▶ **Work required**
Among the records below, find each line that includes the string "sqrt" and copy it.

▶ **Data for the task**

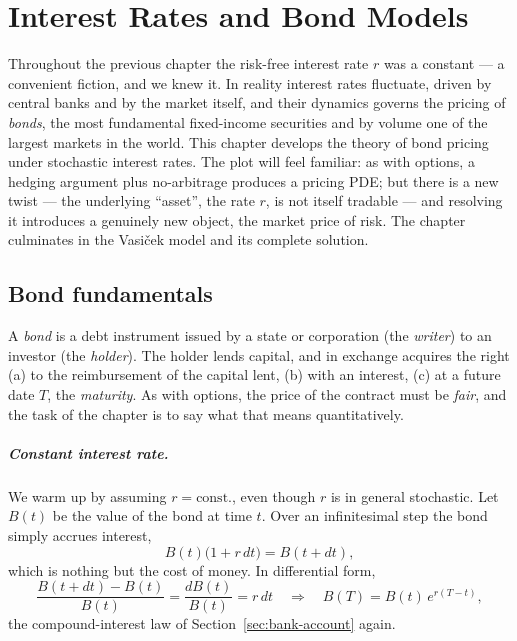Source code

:
\chapter{Interest Rates and Bond Models}

Throughout the previous chapter the risk-free interest rate $r$ was a constant --- a convenient fiction, and we knew it.
In reality interest rates fluctuate, driven by central banks and by the market itself, and their dynamics governs the pricing of \emph{bonds}, the most fundamental fixed-income securities and by volume one of the largest markets in the world.
This chapter develops the theory of bond pricing under stochastic interest rates.
The plot will feel familiar: as with options, a hedging argument plus no-arbitrage produces a pricing PDE; but there is a new twist --- the underlying ``asset'', the rate $r$, is not itself tradable --- and resolving it introduces a genuinely new object, the market price of risk.
The chapter culminates in the Vasi\v{c}ek model and its complete solution.


\section{Bond fundamentals}

A \emph{bond} is a debt instrument issued by a state or corporation (the \emph{writer}) to an investor (the \emph{holder}).
The holder lends capital, and in exchange acquires the right (a) to the reimbursement of the capital lent, (b) with an interest, (c) at a future date $T$, the \emph{maturity}.
As with options, the price of the contract must be \emph{fair}, and the task of the chapter is to say what that means quantitatively.

\paragraph*{Constant interest rate.}

We warm up by assuming $r = \text{const.}$, even though $r$ is in general stochastic.
Let $B(t)$ be the value of the bond at time $t$.
Over an infinitesimal step the bond simply accrues interest,
\begin{equation}
B(t)\bigl(1 + r\,dt\bigr) = B(t+dt),
\end{equation}
which is nothing but the cost of money.
In differential form,
\begin{equation}
\frac{B(t+dt) - B(t)}{B(t)} = \frac{dB(t)}{B(t)} = r\,dt
\quad\Longrightarrow\quad
B(T) = B(t)\, e^{r(T-t)},
\end{equation}
the compound-interest law of Section~\ref{sec:bank-account} again.

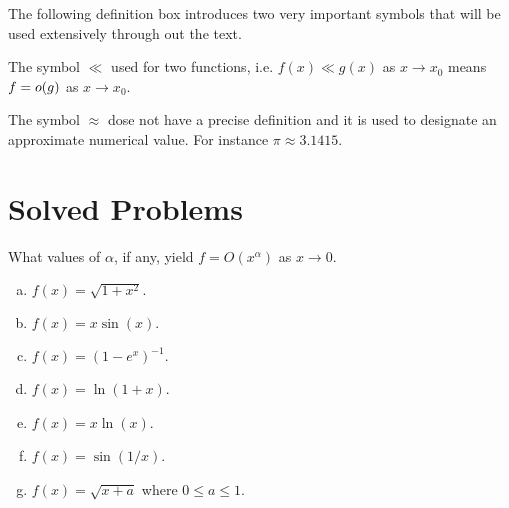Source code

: The following definition box introduces two very important symbols that will be used extensively through out the text. 

\begin{definition} 
	The symbol $ \ll $ used for two functions, i.e. $ f(x) \ll g(x) $ as $ x\to x_0 $ means $ f = o(g) $ as $ x\to x_0 $.  
	
	\noindent The symbol $ \approx $ dose not have a precise definition and it is used to designate an approximate numerical value. For instance $ \pi \approx 3.1415 $.
\end{definition}



\newpage
\section{Solved Problems}
\begin{problem}
	What values of $ \alpha $, if any, yield $ f = O(x^\alpha) $ as $ x \to 0 $.
	\begin{enumerate}[(a),noitemsep]
		\item $ f(x) = \sqrt{1 + x^2}. $
		\item $ f(x) = x \sin(x). $
		\item $ f(x) = (1-e^x)^{-1}. $
		\item $ f(x) = \ln(1+x) $.
		\item $ f(x) = x\ln(x) $.
		\item $ f(x) = \sin(1/x) $.
		\item $ f(x) = \sqrt{x + a} $ where $ 0\leq a \leq 1 $.
	\end{enumerate}
\end{problem}
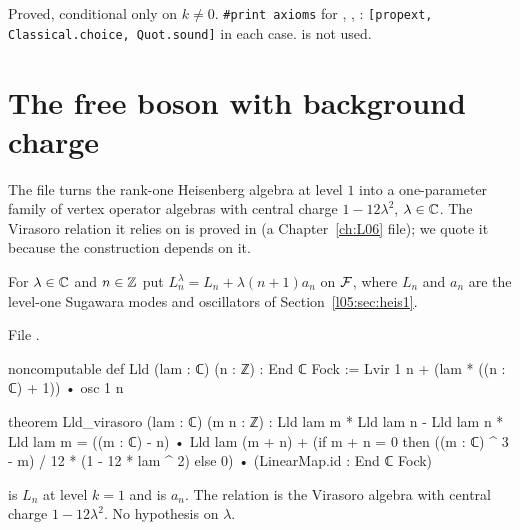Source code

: \begin{status}
Proved, conditional only on $k\ne0$. \texttt{\#print axioms} for
, ,
: \texttt{[propext, Classical.choice, Quot.sound]} in each case.
 is not used.
\end{status}

\section{The free boson with background charge}\label{l05:sec:bg}

The file  turns the rank-one
Heisenberg algebra at level $1$ into a one-parameter family of vertex operator algebras with central charge
$1-12\lambda^2$, $\lambda\in{\mathbb{C}}$. The Virasoro relation it relies on is proved in
 (a Chapter~\ref{ch:L06} file); we quote it
because the construction depends on it.

\begin{definition}\label{l05:def:Lld}
For $\lambda\in{\mathbb{C}}$ and $n\in{\mathbb{Z}}$ put $L^\lambda_n=L_n+\lambda(n+1)a_n$ on $\mathcal{F}$, where $L_n$ and $a_n$ are the
level-one Sugawara modes and oscillators of Section~\ref{l05:sec:heis1}.
\end{definition}

\noindent File .
\begin{leancode}
noncomputable def Lld (lam : ℂ) (n : ℤ) : End ℂ Fock :=
  Lvir 1 n + (lam * ((n : ℂ) + 1)) • osc 1 n

theorem Lld_virasoro (lam : ℂ) (m n : ℤ) :
    Lld lam m * Lld lam n - Lld lam n * Lld lam m
      = ((m : ℂ) - n) • Lld lam (m + n)
        + (if m + n = 0 then ((m : ℂ) ^ 3 - m) / 12 * (1 - 12 * lam ^ 2) else 0)
            • (LinearMap.id : End ℂ Fock)
\end{leancode}

\begin{dictionary}
 is $L_n$ at level $k=1$ and  is $a_n$. The relation is the Virasoro algebra
with central charge $1-12\lambda^2$. No hypothesis on $\lambda$.
\end{dictionary}

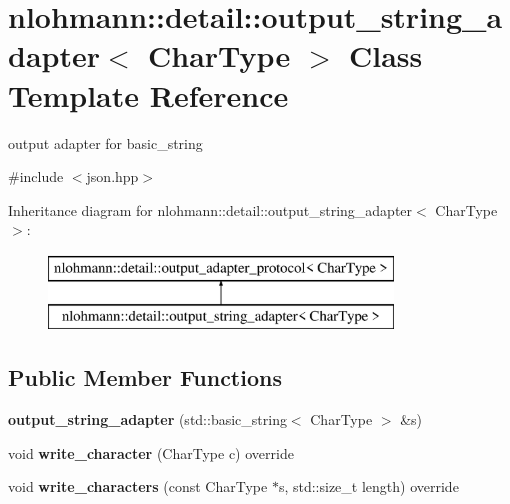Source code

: \hypertarget{classnlohmann_1_1detail_1_1output__string__adapter}{}\section{nlohmann\+:\+:detail\+:\+:output\+\_\+string\+\_\+adapter$<$ Char\+Type $>$ Class Template Reference}
\label{classnlohmann_1_1detail_1_1output__string__adapter}


output adapter for basic\+\_\+string  




{\ttfamily \#include $<$json.\+hpp$>$}

Inheritance diagram for nlohmann\+:\+:detail\+:\+:output\+\_\+string\+\_\+adapter$<$ Char\+Type $>$\+:\begin{figure}[H]
\begin{center}
\leavevmode
\includegraphics[height=2.000000cm]{classnlohmann_1_1detail_1_1output__string__adapter}
\end{center}
\end{figure}
\subsection*{Public Member Functions}
\begin{DoxyCompactItemize}
\item 
\mbox{\label{classnlohmann_1_1detail_1_1output__string__adapter_a2086c9bd140c2ef28775fe190684fd68}} 
{\bfseries output\+\_\+string\+\_\+adapter} (std\+::basic\+\_\+string$<$ Char\+Type $>$ \&s)
\item 
\mbox{\label{classnlohmann_1_1detail_1_1output__string__adapter_ae66b8b2b776acd4fc20bcb24dc7a4fac}} 
void {\bfseries write\+\_\+character} (Char\+Type c) override
\item 
\mbox{\label{classnlohmann_1_1detail_1_1output__string__adapter_ad356f6e878ee105e72e66d18b665f623}} 
void {\bfseries write\+\_\+characters} (const Char\+Type $\ast$s, std\+::size\+\_\+t length) override
\end{DoxyCompactItemize}


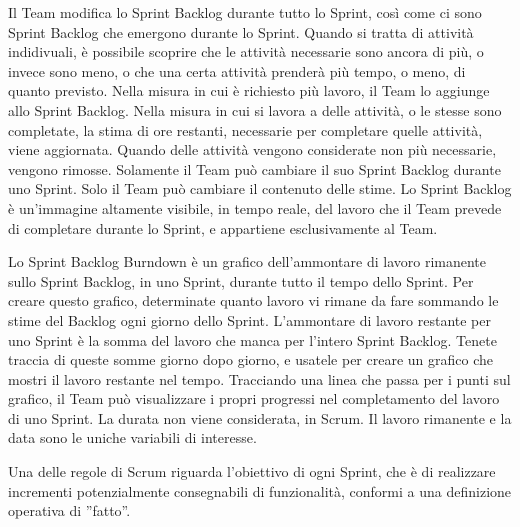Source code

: Il Team modifica lo Sprint Backlog durante tutto lo Sprint, cos\`i come ci sono Sprint Backlog che emergono durante lo Sprint. Quando si tratta di attivit\`a indidivuali, \`e possibile scoprire che le attivit\`a necessarie sono ancora di pi\`u, o invece sono meno, o che una certa attivit\`a prender\`a pi\`u tempo, o meno, di quanto previsto. Nella misura in cui \`e richiesto pi\`u lavoro, il Team lo aggiunge allo Sprint Backlog. Nella misura in cui si lavora a delle attivit\`a, o le stesse sono completate, la stima di ore restanti, necessarie per completare quelle attivit\`a, viene aggiornata.  Quando delle attivit\`a vengono considerate non pi\`u necessarie, vengono rimosse. Solamente il Team pu\`o cambiare il suo Sprint Backlog durante uno Sprint. Solo il Team pu\`o cambiare il contenuto delle stime. Lo Sprint Backlog \`e un'immagine altamente visibile, in tempo reale, del lavoro che il Team prevede di completare durante lo Sprint, e appartiene esclusivamente al Team.

Lo Sprint Backlog Burndown \`e un grafico dell'ammontare di lavoro rimanente sullo Sprint Backlog, in uno Sprint, durante tutto il tempo dello Sprint. Per creare questo grafico, determinate quanto lavoro vi rimane da fare sommando le stime del Backlog ogni giorno dello Sprint. L'ammontare di lavoro restante per uno Sprint \`e la somma del lavoro che manca per l'intero Sprint Backlog. Tenete traccia di queste somme giorno dopo giorno, e usatele per creare un grafico che mostri il lavoro restante nel tempo. Tracciando una linea che passa per i punti sul grafico, il Team pu\`o visualizzare i propri progressi nel completamento del lavoro di uno Sprint. La durata non viene considerata, in Scrum. Il lavoro rimanente e la data sono le uniche variabili di interesse. 


Una delle regole di Scrum riguarda l'obiettivo di ogni Sprint, che \`e di realizzare incrementi potenzialmente consegnabili di funzionalit\`a, conformi a una definizione operativa di  ''fatto''.

\subsection*{\color{Blue}{FATTO}}
\label{sec:done}

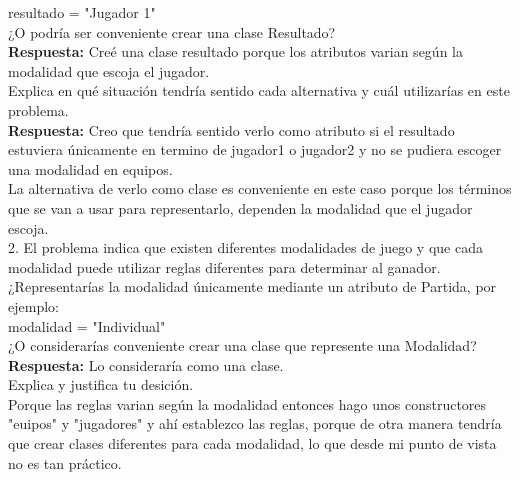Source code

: \documentclass[12pt]{article}
\begin{document}
resultado = "Jugador 1" \\
 
¿O podría ser conveniente crear una clase Resultado? \\

\textbf{Respuesta:} Creé una clase resultado porque los atributos varian según la modalidad que escoja el jugador. \\

Explica en qué situación tendría sentido cada alternativa y cuál utilizarías
en este problema. \\

\textbf{Respuesta:} Creo que tendría sentido verlo como atributo si el resultado estuviera únicamente en termino de jugador1 o jugador2 y no se pudiera escoger una modalidad en equipos. \\

La alternativa de verlo como clase es conveniente en este caso porque los términos que se van a usar para representarlo, dependen la modalidad que el jugador escoja. \\

2. El problema indica que existen diferentes modalidades de juego y que cada
modalidad puede utilizar reglas diferentes para determinar al ganador. \\

¿Representarías la modalidad únicamente mediante un atributo de Partida,
por ejemplo: \\

modalidad = "Individual" \\

¿O considerarías conveniente crear una clase que represente una Modalidad? \\

\textbf{Respuesta:}
Lo consideraría como una clase. \\

Explica y justifica tu desición. \\

Porque las reglas varian según la modalidad entonces hago unos constructores "euipos" y "jugadores" y ahí establezco las reglas, porque de otra manera tendría que crear clases diferentes para cada modalidad, lo que desde mi punto de vista no es tan práctico.
\end{document}
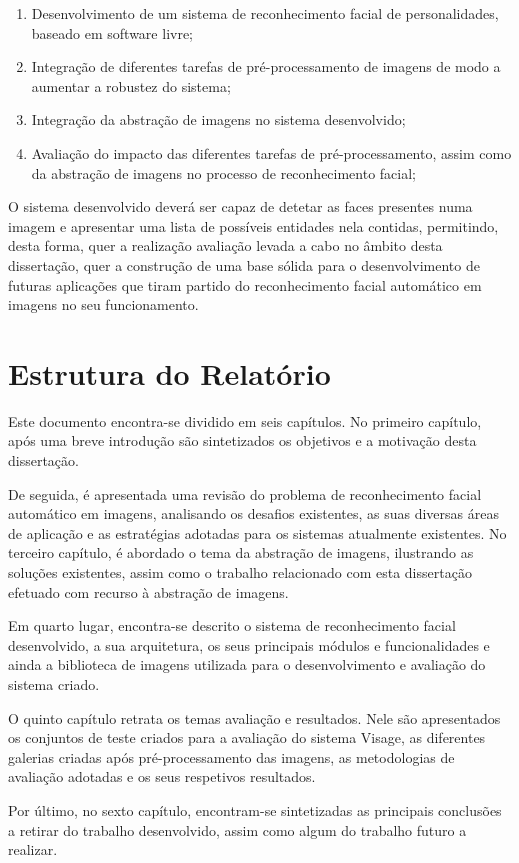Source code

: \begin{enumerate}
\item Desenvolvimento de um sistema de reconhecimento facial de personalidades, baseado em software livre;
\item Integração de diferentes tarefas de pré-processamento de imagens de modo a aumentar a robustez do sistema;
\item Integração da abstração de imagens no sistema desenvolvido;
\item Avaliação do impacto das diferentes tarefas de pré-processamento, assim como da abstração de imagens no processo de reconhecimento facial;
\end{enumerate}

O sistema desenvolvido deverá ser capaz de detetar as faces presentes numa imagem e apresentar uma lista de possíveis entidades nela contidas, permitindo, desta forma, quer a realização avaliação levada a cabo no âmbito desta dissertação, quer a construção de uma base sólida para o desenvolvimento de futuras aplicações que tiram partido do reconhecimento facial automático em imagens no seu funcionamento.

\section{Estrutura do Relatório} \label{sec:struct}
Este documento encontra-se dividido em seis capítulos. No primeiro capítulo, após uma breve introdução são sintetizados os objetivos e a motivação desta dissertação.

De seguida, é apresentada uma revisão do problema de reconhecimento facial automático em imagens, analisando os desafios existentes, as suas diversas áreas de aplicação e as estratégias adotadas para os sistemas atualmente existentes. No terceiro capítulo, é abordado o tema da abstração de imagens, ilustrando as soluções existentes, assim como o trabalho relacionado com esta dissertação efetuado com  recurso à abstração de imagens.

Em quarto lugar, encontra-se descrito o sistema de reconhecimento facial desenvolvido, a sua arquitetura, os seus principais módulos e funcionalidades e ainda a biblioteca de imagens utilizada para o desenvolvimento e avaliação do sistema criado.

O quinto capítulo retrata os temas avaliação e resultados. Nele são apresentados os conjuntos de teste criados para a avaliação do sistema Visage, as diferentes galerias criadas após pré-processamento das imagens, as metodologias de avaliação adotadas e os seus respetivos resultados.

Por último, no sexto capítulo, encontram-se sintetizadas as principais conclusões a retirar do trabalho desenvolvido, assim como algum do trabalho futuro a realizar.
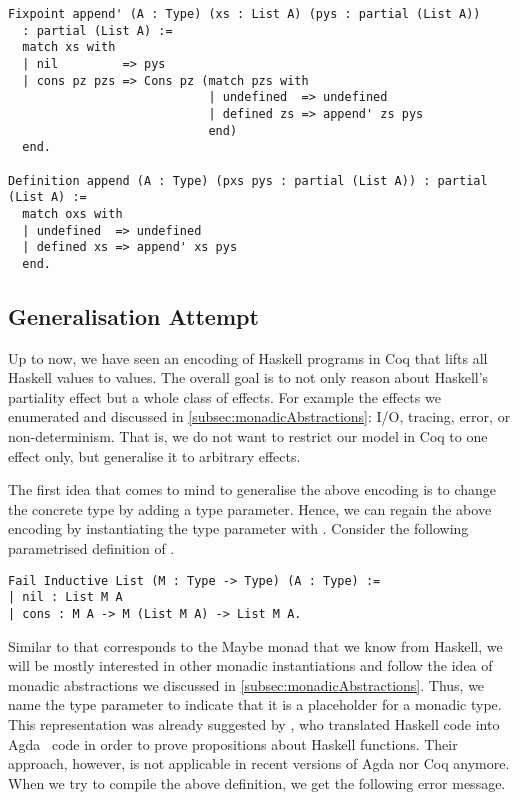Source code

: \begin{verbatim}
Fixpoint append' (A : Type) (xs : List A) (pys : partial (List A))
  : partial (List A) :=
  match xs with
  | nil         => pys
  | cons pz pzs => Cons pz (match pzs with
                            | undefined  => undefined
                            | defined zs => append' zs pys
                            end)
  end.

Definition append (A : Type) (pxs pys : partial (List A)) : partial (List A) :=
  match oxs with
  | undefined  => undefined
  | defined xs => append' xs pys
  end.
\end{verbatim}

\subsection{Generalisation Attempt}
\label{subsec:genericLifting}

Up to now, we have seen an encoding of Haskell programs in Coq that lifts all Haskell values to  values.
The overall goal is to not only reason about Haskell's partiality effect but a whole class of effects.
For example the effects we enumerated and discussed in \autoref{subsec:monadicAbstractions}: I/O, tracing, error, or non\--determinism.
That is, we do not want to restrict our model in Coq to one effect only, but generalise it to arbitrary effects.

The first idea that comes to mind to generalise the above encoding is to change the concrete type  by adding a type parameter.
Hence, we can regain the above encoding by instantiating the type parameter with .
Consider the following parametrised definition of .

\begin{verbatim}
Fail Inductive List (M : Type -> Type) (A : Type) :=
| nil : List M A
| cons : M A -> M (List M A) -> List M A.
\end{verbatim}

Similar to  that corresponds to the Maybe monad that we know from Haskell, we will be mostly interested in other monadic instantiations and follow the idea of monadic abstractions we discussed in \autoref{subsec:monadicAbstractions}.
Thus, we name the type parameter  to indicate that it is a placeholder for a monadic type.
This representation was already suggested by \citet{abel2005verifying}, who translated Haskell code into Agda~\citep{norell2008dependently} code in order to prove propositions about Haskell functions.
Their approach, however, is not applicable in recent versions of Agda nor Coq anymore.
When we try to compile the above definition, we get the following error message.

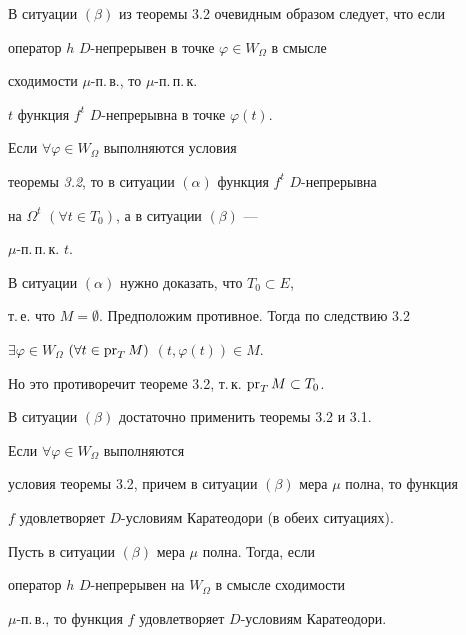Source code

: В ситуации $(\beta)$ из теоремы 3.2 очевидным образом следует, что если


оператор $h$ \; $D$-непрерывен в точке $\varphi\in W_\Omega$ в смысле


сходимости $\mu$-п.\,в., то $\mu$-п.\,п.\,к.


$t$ функция $f^t$ \; $D$-непрерывна в точке $\varphi(t)$.





\begin{thms} Если $\forall\varphi\in W_\Omega$ выполняются условия


теоремы {\em 3.2}, то в ситуации $(\alpha)$ функция $f^t$ \; $D$-непрерывна


на $\Omega^t$ \; $(\forall t\in T_0)$, а в ситуации $(\beta)$ ---


$\mu$-п.\,п.\,к. $t$.


\end{thms}





\begin{pf} В ситуации $(\alpha)$ нужно доказать, что $T_0\subset E$,


т.\,е. что $M=\emptyset$. Предположим противное. Тогда по следствию 3.2


$\exists\varphi\in W_\Omega$ $(\forall t\in\pr_T M)$ $(t,\varphi(t))\in M$.


Но это противоречит теореме 3.2, т.\,к. $\pr_T M\subset T_0$.


В ситуации $(\beta)$ достаточно применить теоремы 3.2 и 3.1.


\end{pf}





\begin{cors} Если $\forall\varphi\in W_\Omega$ выполняются


условия теоремы 3.2, причем в ситуации $(\beta)$ мера $\mu$ полна, то функция


$f$ удовлетворяет $D$-условиям Каратеодори (в обеих ситуациях).


\end{cors}





\begin{cors} Пусть в ситуации $(\beta)$ мера $\mu$ полна. Тогда, если


оператор $h$ \; $D$-непрерывен на $W_\Omega$ в смысле сходимости


$\mu$-п.\,в., то функция $f$ удовлетворяет $D$-условиям Каратеодори.


\end{cors}





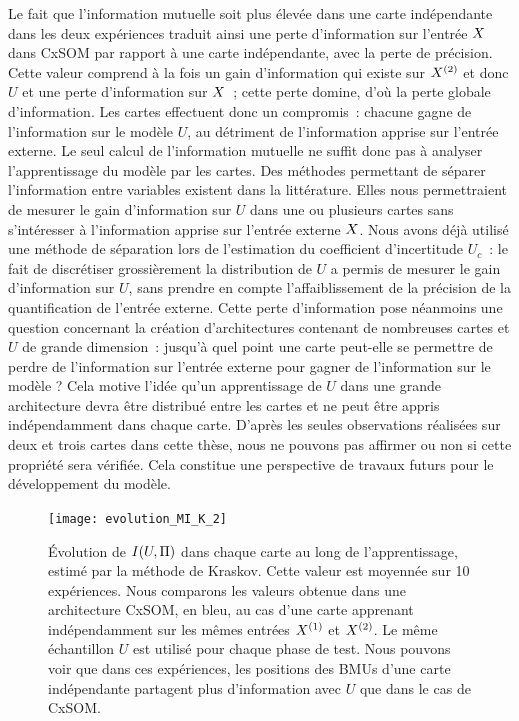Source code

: \documentclass[../main]{subfiles}
\begin{document}
Le fait que l'information mutuelle soit plus élevée dans une carte indépendante dans les deux expériences traduit ainsi une perte d'information sur l'entrée $X$ dans CxSOM par rapport à une carte indépendante, avec la perte de précision. 
Cette valeur comprend à la fois un gain d'information qui existe sur $X^{({2})}$ et donc $U$ et une perte d'information sur $X$~; cette perte domine, d'où la perte globale d'information.
Les cartes effectuent donc un compromis~: chacune gagne de l'information sur le modèle $U$, au détriment de l'information apprise sur l'entrée externe.
Le seul calcul de l'information mutuelle ne suffit donc pas à analyser l'apprentissage du modèle par les cartes.
Des méthodes permettant de séparer l'information entre variables existent dans la littérature. Elles nous permettraient de mesurer le gain d'information sur $U$ dans une ou plusieurs cartes sans s'intéresser à l'information apprise sur l'entrée externe $X$.
Nous avons déjà utilisé une méthode de séparation lors de l'estimation du coefficient d'incertitude $U_c$~: le fait de discrétiser grossièrement la distribution de $U$ a permis de mesurer le gain d'information sur $U$, sans prendre en compte l'affaiblissement de la précision de la quantification de l'entrée externe.
Cette perte d'information pose néanmoins une question concernant la création d'architectures contenant de nombreuses cartes et $U$ de grande dimension~: jusqu'à quel point une carte peut-elle se permettre de perdre de l'information sur l'entrée externe pour gagner de l'information sur le modèle ? 
Cela motive l'idée qu'un apprentissage de $U$ dans une grande architecture devra être distribué entre les cartes et ne peut être appris indépendamment dans chaque carte. D'après les seules observations réalisées sur deux et trois cartes dans cette thèse, nous ne pouvons pas affirmer ou non si cette propriété sera vérifiée. Cela constitue une perspective de travaux futurs pour le développement du modèle.

\begin{figure}
\centering\texttt{[image: evolution\_MI\_K\_2]}
\caption{\'Evolution de $I(U,\Pi)$ dans chaque carte au long de l'apprentissage, estimé par la méthode de Kraskov.
Cette valeur est moyennée sur 10 expériences. Nous comparons les valeurs obtenue dans une architecture CxSOM, en bleu, au cas d'une carte apprenant indépendamment sur les mêmes entrées $X^{({1})}$ et $X^{({2})}$.
Le même échantillon $U$ est utilisé pour chaque phase de test.
Nous pouvons voir que dans ces expériences, les positions des BMUs d'une carte indépendante partagent plus d'information avec $U$ que dans le cas de CxSOM. 
\label{fig:MI_evol_total}}
\end{figure}
\end{document}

▶ **Task solution**
		\item $ f(x) = \sqrt{1 + x^2}. $
		\item $ f(x) = \sqrt{x + a} $ where $ 0\leq a \leq 1 $.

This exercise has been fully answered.